**The task:**
Using the records below, repeat exactly the lines from the one holding "Note: All installed" through the one holding "Note: If both", both ends included, and no others.

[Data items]

-------------------------

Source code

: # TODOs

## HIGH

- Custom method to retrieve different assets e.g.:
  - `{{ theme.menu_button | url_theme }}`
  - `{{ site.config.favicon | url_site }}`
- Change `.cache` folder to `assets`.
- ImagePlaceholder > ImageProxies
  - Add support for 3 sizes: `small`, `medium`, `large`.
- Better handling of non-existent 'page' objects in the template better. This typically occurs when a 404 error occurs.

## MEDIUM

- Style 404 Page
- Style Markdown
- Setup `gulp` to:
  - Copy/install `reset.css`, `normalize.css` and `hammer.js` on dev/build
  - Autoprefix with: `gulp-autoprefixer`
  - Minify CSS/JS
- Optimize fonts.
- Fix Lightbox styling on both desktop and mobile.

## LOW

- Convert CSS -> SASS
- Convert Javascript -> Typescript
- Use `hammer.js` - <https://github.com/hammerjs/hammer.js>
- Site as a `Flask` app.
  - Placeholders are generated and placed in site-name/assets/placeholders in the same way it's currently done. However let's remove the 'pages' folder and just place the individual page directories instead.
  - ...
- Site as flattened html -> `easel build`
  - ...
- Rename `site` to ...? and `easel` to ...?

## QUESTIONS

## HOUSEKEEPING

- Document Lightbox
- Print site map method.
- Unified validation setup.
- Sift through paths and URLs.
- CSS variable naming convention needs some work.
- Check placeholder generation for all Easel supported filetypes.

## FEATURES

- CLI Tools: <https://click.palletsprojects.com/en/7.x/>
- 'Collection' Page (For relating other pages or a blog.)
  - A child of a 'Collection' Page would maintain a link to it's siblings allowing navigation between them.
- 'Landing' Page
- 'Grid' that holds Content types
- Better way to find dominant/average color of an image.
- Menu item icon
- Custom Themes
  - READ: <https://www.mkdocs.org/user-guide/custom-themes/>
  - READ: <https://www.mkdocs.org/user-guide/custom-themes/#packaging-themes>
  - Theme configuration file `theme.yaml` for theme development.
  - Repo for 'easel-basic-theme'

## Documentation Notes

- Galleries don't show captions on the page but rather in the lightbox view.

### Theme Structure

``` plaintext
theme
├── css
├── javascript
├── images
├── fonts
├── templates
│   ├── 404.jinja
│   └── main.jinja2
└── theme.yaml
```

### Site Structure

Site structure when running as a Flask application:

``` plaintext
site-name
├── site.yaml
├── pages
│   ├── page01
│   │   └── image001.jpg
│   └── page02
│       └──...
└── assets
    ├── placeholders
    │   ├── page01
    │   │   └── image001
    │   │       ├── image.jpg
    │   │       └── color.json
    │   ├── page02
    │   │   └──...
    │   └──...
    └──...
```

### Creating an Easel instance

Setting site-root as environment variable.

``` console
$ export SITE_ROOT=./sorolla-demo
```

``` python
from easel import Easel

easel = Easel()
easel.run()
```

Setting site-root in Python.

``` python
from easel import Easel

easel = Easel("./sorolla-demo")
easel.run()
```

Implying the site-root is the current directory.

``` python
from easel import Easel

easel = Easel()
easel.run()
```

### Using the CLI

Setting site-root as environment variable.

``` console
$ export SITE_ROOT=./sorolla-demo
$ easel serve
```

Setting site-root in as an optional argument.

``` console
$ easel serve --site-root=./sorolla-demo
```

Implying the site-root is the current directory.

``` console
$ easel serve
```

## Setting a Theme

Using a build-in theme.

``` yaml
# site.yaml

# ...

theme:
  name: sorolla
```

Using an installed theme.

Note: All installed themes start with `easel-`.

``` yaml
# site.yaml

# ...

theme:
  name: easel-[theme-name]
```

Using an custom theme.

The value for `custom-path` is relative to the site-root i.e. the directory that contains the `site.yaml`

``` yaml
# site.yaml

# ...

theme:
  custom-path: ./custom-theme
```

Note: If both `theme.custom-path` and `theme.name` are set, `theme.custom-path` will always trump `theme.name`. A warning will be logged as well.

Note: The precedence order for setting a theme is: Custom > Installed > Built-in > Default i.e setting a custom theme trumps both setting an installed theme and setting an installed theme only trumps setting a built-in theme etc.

-------------------------

**Result of the exercise:**
Note: All installed themes start with `easel-`.

``` yaml
# site.yaml

# ...

theme:
  name: easel-[theme-name]
```

Using an custom theme.

The value for `custom-path` is relative to the site-root i.e. the directory that contains the `site.yaml`

``` yaml
# site.yaml

# ...

theme:
  custom-path: ./custom-theme
```

Note: If both `theme.custom-path` and `theme.name` are set, `theme.custom-path` will always trump `theme.name`. A warning will be logged as well.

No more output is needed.